[pve-devel] avoidable writes of pmxcfs to /var/lib/pve-cluster/config.db ?

Wed Mar 10 10:08:28 CET 2021

On 10.03.21 09:18, Roland wrote:
> 
>>> corruption in particular problem situations like server crash or whatever.
>> So the prime candidate for this write load are the PVE HA Local Resource
>> Manager services on each node, they update their status and that is often
>> required to signal the current Cluster Resource Manager's master service
>> that the HA stack on that node is well alive and that commands got
>> executed with result X. So yes, this is required and intentional.
>> There maybe some room for optimization, but its not that straight forward,
>> and (over-)clever solutions are often the wrong ones for an HA stack - as
>> failure here is something we really want to avoid.
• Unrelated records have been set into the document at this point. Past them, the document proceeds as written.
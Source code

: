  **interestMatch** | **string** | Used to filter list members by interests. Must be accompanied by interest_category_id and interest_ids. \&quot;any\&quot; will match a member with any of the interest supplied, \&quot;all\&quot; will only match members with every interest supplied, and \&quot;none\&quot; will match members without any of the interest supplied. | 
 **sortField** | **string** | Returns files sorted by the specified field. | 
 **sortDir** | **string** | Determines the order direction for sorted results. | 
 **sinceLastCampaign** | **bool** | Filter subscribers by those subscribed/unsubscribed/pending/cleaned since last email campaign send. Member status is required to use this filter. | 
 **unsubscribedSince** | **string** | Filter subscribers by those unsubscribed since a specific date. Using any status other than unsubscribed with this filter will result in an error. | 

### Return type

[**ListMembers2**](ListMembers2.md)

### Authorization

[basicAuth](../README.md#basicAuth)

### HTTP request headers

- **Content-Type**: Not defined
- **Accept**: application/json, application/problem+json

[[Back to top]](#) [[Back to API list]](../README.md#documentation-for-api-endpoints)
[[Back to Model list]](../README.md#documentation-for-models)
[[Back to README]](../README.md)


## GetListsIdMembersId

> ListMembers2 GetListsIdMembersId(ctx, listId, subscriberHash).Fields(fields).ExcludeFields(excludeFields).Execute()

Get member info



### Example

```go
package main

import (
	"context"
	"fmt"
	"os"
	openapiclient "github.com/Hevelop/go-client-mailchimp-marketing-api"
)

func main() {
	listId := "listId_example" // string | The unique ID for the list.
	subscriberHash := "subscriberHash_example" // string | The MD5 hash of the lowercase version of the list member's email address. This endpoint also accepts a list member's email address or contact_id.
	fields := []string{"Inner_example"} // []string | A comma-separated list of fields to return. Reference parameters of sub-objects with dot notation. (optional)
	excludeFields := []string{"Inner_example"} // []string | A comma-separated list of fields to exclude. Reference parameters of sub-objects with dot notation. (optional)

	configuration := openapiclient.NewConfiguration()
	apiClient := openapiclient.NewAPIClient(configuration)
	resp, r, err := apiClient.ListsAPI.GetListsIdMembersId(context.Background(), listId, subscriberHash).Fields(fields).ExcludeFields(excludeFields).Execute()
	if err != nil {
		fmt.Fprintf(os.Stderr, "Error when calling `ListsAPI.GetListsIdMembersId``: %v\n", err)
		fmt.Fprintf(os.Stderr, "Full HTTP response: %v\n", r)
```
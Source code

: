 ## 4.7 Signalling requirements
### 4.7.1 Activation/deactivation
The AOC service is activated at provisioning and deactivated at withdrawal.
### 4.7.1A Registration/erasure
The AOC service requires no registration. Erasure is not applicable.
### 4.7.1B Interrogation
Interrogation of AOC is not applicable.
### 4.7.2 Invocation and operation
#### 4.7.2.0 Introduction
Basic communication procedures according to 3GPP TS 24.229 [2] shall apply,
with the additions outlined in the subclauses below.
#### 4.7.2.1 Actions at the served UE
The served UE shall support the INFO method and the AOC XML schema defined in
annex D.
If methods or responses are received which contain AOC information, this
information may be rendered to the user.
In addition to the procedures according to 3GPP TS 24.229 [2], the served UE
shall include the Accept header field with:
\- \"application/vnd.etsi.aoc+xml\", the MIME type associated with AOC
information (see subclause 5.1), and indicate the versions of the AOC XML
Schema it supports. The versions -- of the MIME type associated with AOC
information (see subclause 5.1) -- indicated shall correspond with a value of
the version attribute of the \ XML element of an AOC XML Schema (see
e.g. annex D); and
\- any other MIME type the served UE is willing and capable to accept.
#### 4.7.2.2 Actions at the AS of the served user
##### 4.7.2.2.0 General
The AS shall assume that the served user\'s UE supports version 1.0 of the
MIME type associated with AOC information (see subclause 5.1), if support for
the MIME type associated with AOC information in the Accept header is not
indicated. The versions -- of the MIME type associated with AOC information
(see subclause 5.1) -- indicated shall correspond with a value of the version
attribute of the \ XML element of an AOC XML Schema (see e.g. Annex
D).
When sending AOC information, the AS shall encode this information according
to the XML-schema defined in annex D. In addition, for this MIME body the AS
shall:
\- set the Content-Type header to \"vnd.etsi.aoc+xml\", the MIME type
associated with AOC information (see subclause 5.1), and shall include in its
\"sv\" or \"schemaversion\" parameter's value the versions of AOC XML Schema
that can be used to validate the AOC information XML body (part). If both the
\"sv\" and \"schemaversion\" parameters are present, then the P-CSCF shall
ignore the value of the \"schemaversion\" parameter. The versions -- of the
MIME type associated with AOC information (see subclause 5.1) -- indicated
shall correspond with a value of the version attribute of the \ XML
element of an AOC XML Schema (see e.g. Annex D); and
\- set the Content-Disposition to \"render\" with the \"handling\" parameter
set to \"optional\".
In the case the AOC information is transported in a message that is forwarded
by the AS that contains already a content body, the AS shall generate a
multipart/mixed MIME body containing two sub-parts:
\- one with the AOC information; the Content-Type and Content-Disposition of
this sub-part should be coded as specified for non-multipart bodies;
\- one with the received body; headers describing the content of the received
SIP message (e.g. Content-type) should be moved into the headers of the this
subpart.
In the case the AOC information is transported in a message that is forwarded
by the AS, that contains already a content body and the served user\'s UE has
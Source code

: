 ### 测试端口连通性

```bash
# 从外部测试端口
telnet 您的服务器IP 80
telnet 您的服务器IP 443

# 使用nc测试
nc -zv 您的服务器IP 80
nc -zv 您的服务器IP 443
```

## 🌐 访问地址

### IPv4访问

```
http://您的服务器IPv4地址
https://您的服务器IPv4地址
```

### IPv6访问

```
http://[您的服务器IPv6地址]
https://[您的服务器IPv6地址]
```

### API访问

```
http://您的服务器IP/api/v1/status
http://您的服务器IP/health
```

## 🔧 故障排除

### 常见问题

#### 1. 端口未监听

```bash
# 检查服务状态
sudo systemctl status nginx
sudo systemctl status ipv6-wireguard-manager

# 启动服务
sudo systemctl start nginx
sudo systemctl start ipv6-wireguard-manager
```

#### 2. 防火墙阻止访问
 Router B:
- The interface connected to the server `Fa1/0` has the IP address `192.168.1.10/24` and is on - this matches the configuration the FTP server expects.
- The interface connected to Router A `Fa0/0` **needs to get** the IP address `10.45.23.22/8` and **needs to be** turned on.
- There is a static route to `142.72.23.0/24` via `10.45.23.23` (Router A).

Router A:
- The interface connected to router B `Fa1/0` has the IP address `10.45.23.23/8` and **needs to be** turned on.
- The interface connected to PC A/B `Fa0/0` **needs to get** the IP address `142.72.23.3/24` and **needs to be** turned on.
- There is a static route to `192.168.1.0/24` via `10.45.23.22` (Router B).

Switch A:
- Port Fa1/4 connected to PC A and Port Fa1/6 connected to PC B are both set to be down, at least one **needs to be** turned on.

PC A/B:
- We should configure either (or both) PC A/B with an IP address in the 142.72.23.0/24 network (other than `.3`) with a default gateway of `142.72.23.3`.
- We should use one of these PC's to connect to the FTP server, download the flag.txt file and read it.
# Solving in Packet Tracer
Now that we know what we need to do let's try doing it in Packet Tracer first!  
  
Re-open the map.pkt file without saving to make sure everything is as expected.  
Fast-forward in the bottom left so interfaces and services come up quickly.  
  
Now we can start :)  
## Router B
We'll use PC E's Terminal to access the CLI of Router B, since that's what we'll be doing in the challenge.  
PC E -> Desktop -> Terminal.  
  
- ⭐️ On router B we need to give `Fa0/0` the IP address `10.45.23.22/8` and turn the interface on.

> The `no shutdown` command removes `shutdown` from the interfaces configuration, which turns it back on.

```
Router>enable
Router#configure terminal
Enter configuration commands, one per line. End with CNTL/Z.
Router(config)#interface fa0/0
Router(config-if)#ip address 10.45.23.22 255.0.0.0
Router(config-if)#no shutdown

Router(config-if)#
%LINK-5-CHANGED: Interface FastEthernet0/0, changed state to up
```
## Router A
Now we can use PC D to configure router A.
But yeah, some easier
>> to pick fruits could maybe be found here.
>>
>> The other thing I just noticed when checking out:
>> # ls -l "/proc/$(pidof pmxcfs)/fd"
>>
>> to get the FDs for all db related FDs and then watch writes with:
>> # strace -v -s $[1<<16] -f -p "$(pidof pmxcfs)" -e write=4,5,6
>>
>> Was seeing additionally some writes for the RSA key files which should just
>> not be there, but I need to closer investigate this, seemed a bit too odd
>> to
>> me.
> not only these, i also see constant rewrite of  (non-changing?) vm
> configuration data , too.
> 
> just cat config.db-wal |strings|grep ..... |sort | uniq -c   to see
> what's getting there.
> 

but that's not a real issue though, the WAL is dimensioned quite big (4 MiB,
while DB is often only 1 or 2 MiB), so it will always contain lots of DB data.
This big WAL actually reduces additional write+syncs as we do not need to
checkpoint it that often, so at least for reads it should be more performant.

Also, the WAL is accessed in read and writes with off-sets (e.g., pwrite64)
and thus only some specific small and contained parts are actually written
newly. Thus you cannot really conclude anything from the total content in it,
only from actual new writes (which can be seen with my strace command).

Regarding the extra data I mentioned, it could be that this is due to sqlite
handling memory pages directly, I need to still check it out closer.

> the weird thing is, that it does not happen for every VM. just some. i
> send you an email with additional data (don't want to post all my VMs
> mac adresses in public)
> 

for now I'm good, thanks, I can check that on my test clusters too - but if
I need anything I'll come back to this offer.

cheers,
Thomas